There’s an interesting movie in here too about the best laid plans, too. Amy sets herself up at a rural campground with dyed hair and big sunglasses, where she runs into a woman named Greta (Lola Kirke), who is the picture of trailer trash and who Amy, the Manhattanite Harvard alum, underestimates. (It’s an interesting choice for the picture, one which somehow manages to slouch into the worst stereotypes of this particular subgroup no matter how you look at it, and yet Amy acts like most people with trust funds would act in this company.) It’s not long until Greta sees that Amy is packing cash, and with the help of an equally scuzzy boyfriend (Boyd Holbrook) she parts a ghoul from her money. Greta, consumed with the thought of the cash Amy is carrying, ignores the telling calendar that has post-its like “Kill self?” on it, a clue that would blow open the mystery of “Nancy from N’Awlins.” One almost wishes she had, given how uninteresting the rest of the movie is. The further away Amy gets from home, the less engrossing the movie becomes until it becomes the same kind of caricature of a crazy woman that we’ve seen before, the reason “hysterical” is in the language, and we’re left sitting there as other Victorians engaging in the same sleepy trope.

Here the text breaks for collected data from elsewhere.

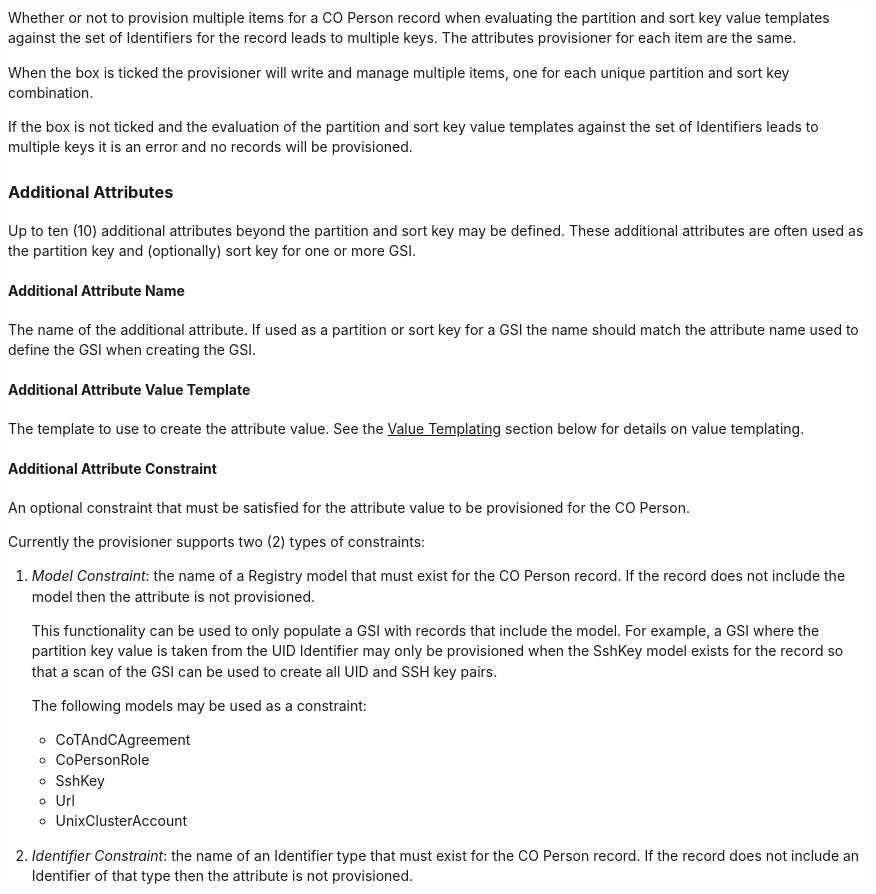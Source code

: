Whether or not to provision multiple items for a CO Person record when
evaluating the partition and sort key value templates against the set
of Identifiers for the record leads to multiple keys. The attributes
provisioner for each item are the same.

When the box is ticked the provisioner will write and manage multiple
items, one for each unique partition and sort key combination.

If the box is not ticked and the evaluation of the partition and sort key
value templates against the set of Identifiers leads to multiple keys it
is an error and no records will be provisioned.

### Additional Attributes

Up to ten (10) additional attributes beyond the partition and sort key may
be defined. These additional attributes are often used as the partition key
and (optionally) sort key for one or more GSI.

#### Additional Attribute Name

The name of the additional attribute. If used as a partition or sort key
for a GSI the name should match the attribute name used to define the GSI
when creating the GSI.

#### Additional Attribute Value Template

The template to use to create the attribute value.
See the [Value Templating](#value-templating) section below for details on
value templating.

#### Additional Attribute Constraint

An optional constraint that must be satisfied for the attribute value to be
provisioned for the CO Person.

Currently the provisioner supports two (2) types of constraints:

1. *Model Constraint*: the name of a Registry model that must exist for the
   CO Person record. If the record does not include the model then the
   attribute is not provisioned. 

   This functionality can be used to only populate a GSI
   with records that include the model. For example, a GSI where the partition
   key value is taken from the UID Identifier may only be provisioned when the
   SshKey model exists for the record so that a scan of the GSI can be used
   to create all UID and SSH key pairs.

   The following models may be used as a constraint:

   - CoTAndCAgreement
   - CoPersonRole
   - SshKey
   - Url
   - UnixClusterAccount

2. *Identifier Constraint*: the name of an Identifier type that must exist
   for the CO Person record. If the record does not include an Identifier
   of that type then the attribute is not provisioned.
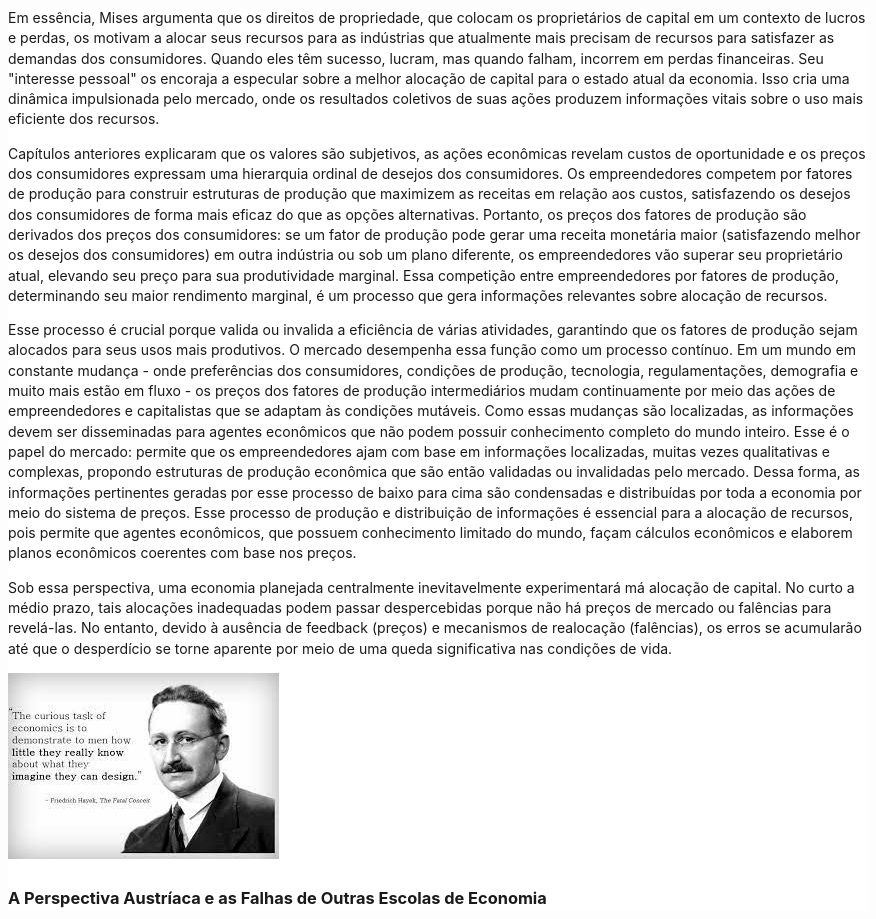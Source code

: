 Em essência, Mises argumenta que os direitos de propriedade, que colocam os proprietários de capital em um contexto de lucros e perdas, os motivam a alocar seus recursos para as indústrias que atualmente mais precisam de recursos para satisfazer as demandas dos consumidores. Quando eles têm sucesso, lucram, mas quando falham, incorrem em perdas financeiras. Seu "interesse pessoal" os encoraja a especular sobre a melhor alocação de capital para o estado atual da economia. Isso cria uma dinâmica impulsionada pelo mercado, onde os resultados coletivos de suas ações produzem informações vitais sobre o uso mais eficiente dos recursos.

Capítulos anteriores explicaram que os valores são subjetivos, as ações econômicas revelam custos de oportunidade e os preços dos consumidores expressam uma hierarquia ordinal de desejos dos consumidores. Os empreendedores competem por fatores de produção para construir estruturas de produção que maximizem as receitas em relação aos custos, satisfazendo os desejos dos consumidores de forma mais eficaz do que as opções alternativas. Portanto, os preços dos fatores de produção são derivados dos preços dos consumidores: se um fator de produção pode gerar uma receita monetária maior (satisfazendo melhor os desejos dos consumidores) em outra indústria ou sob um plano diferente, os empreendedores vão superar seu proprietário atual, elevando seu preço para sua produtividade marginal. Essa competição entre empreendedores por fatores de produção, determinando seu maior rendimento marginal, é um processo que gera informações relevantes sobre alocação de recursos.

Esse processo é crucial porque valida ou invalida a eficiência de várias atividades, garantindo que os fatores de produção sejam alocados para seus usos mais produtivos. O mercado desempenha essa função como um processo contínuo. Em um mundo em constante mudança - onde preferências dos consumidores, condições de produção, tecnologia, regulamentações, demografia e muito mais estão em fluxo - os preços dos fatores de produção intermediários mudam continuamente por meio das ações de empreendedores e capitalistas que se adaptam às condições mutáveis. Como essas mudanças são localizadas, as informações devem ser disseminadas para agentes econômicos que não podem possuir conhecimento completo do mundo inteiro. Esse é o papel do mercado: permite que os empreendedores ajam com base em informações localizadas, muitas vezes qualitativas e complexas, propondo estruturas de produção econômica que são então validadas ou invalidadas pelo mercado. Dessa forma, as informações pertinentes geradas por esse processo de baixo para cima são condensadas e distribuídas por toda a economia por meio do sistema de preços. Esse processo de produção e distribuição de informações é essencial para a alocação de recursos, pois permite que agentes econômicos, que possuem conhecimento limitado do mundo, façam cálculos econômicos e elaborem planos econômicos coerentes com base nos preços.

Sob essa perspectiva, uma economia planejada centralmente inevitavelmente experimentará má alocação de capital. No curto a médio prazo, tais alocações inadequadas podem passar despercebidas porque não há preços de mercado ou falências para revelá-las. No entanto, devido à ausência de feedback (preços) e mecanismos de realocação (falências), os erros se acumularão até que o desperdício se torne aparente por meio de uma queda significativa nas condições de vida.

![image](assets/Image/22.png)

### A Perspectiva Austríaca e as Falhas de Outras Escolas de Economia
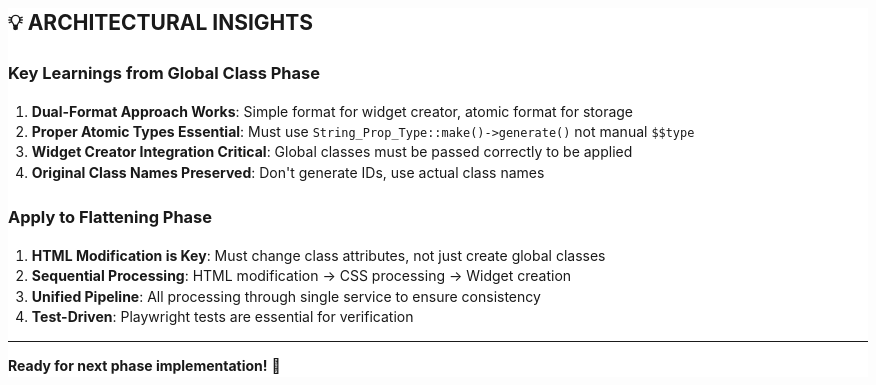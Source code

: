 
## 💡 **ARCHITECTURAL INSIGHTS**

### **Key Learnings from Global Class Phase**
1. **Dual-Format Approach Works**: Simple format for widget creator, atomic format for storage
2. **Proper Atomic Types Essential**: Must use `String_Prop_Type::make()->generate()` not manual `$$type`
3. **Widget Creator Integration Critical**: Global classes must be passed correctly to be applied
4. **Original Class Names Preserved**: Don't generate IDs, use actual class names

### **Apply to Flattening Phase**
1. **HTML Modification is Key**: Must change class attributes, not just create global classes
2. **Sequential Processing**: HTML modification → CSS processing → Widget creation
3. **Unified Pipeline**: All processing through single service to ensure consistency
4. **Test-Driven**: Playwright tests are essential for verification

---

**Ready for next phase implementation!** 🚀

What’s too bad about the movie is that it cannot imagine a version of Amy who does what she does without making her malfunction. For the movie, she has to be a sociopath, someone who has no real personality of her own, someone who is not entirely sure that anyone besides herself is real. Gone Girl commits a calamitous unforced error, double faulting on what motivates Amy. Perhaps watching her ex-boyfriend and post-Greta savior Desi Collings (Neil Patrick Harris) prove himself to be a sexual predator in his own right sounds interesting to the set of people trading serial killer cards, but compared to how sinuously this movie reaches its high points—this is two and a half hours, but without the outstandingly ponderous pacing of a Zodiac—that feels like a rapid, forced chapter indeed. Amy is no longer the plotter; she must plot, of course, but it is more important for her to slash, and what a waste of this character that is. Gone Girl has an opportunity to go the route of something like Revolutionary Road, to point the finger at the society, or the suburb, or the toxic man at the center of the story pushing his wife onto its outskirts. The material is certainly there, peaking with that monologue about the “cool girl.” It is basically a Twitter thread set to rapid editing, and it changes its face in a disappointing way thanks to the reveal of Amy’s total disregard for other people. In the hands of someone resembling a real woman, the “cool girl” monologue is a rejection of the way that women twist themselves into knots for the pleasure of men in the hope of winning their attention. It mentions chili dogs once too often for me, but on the whole this is a fairly thoughtful piece of work about what’s replaced corsets. In the hands of a sociopath, the “cool girl” monologue is toothless, just another box of cheap hair dye that’s only interested in changing Amy’s appearance without regard for what’s actually going on inside.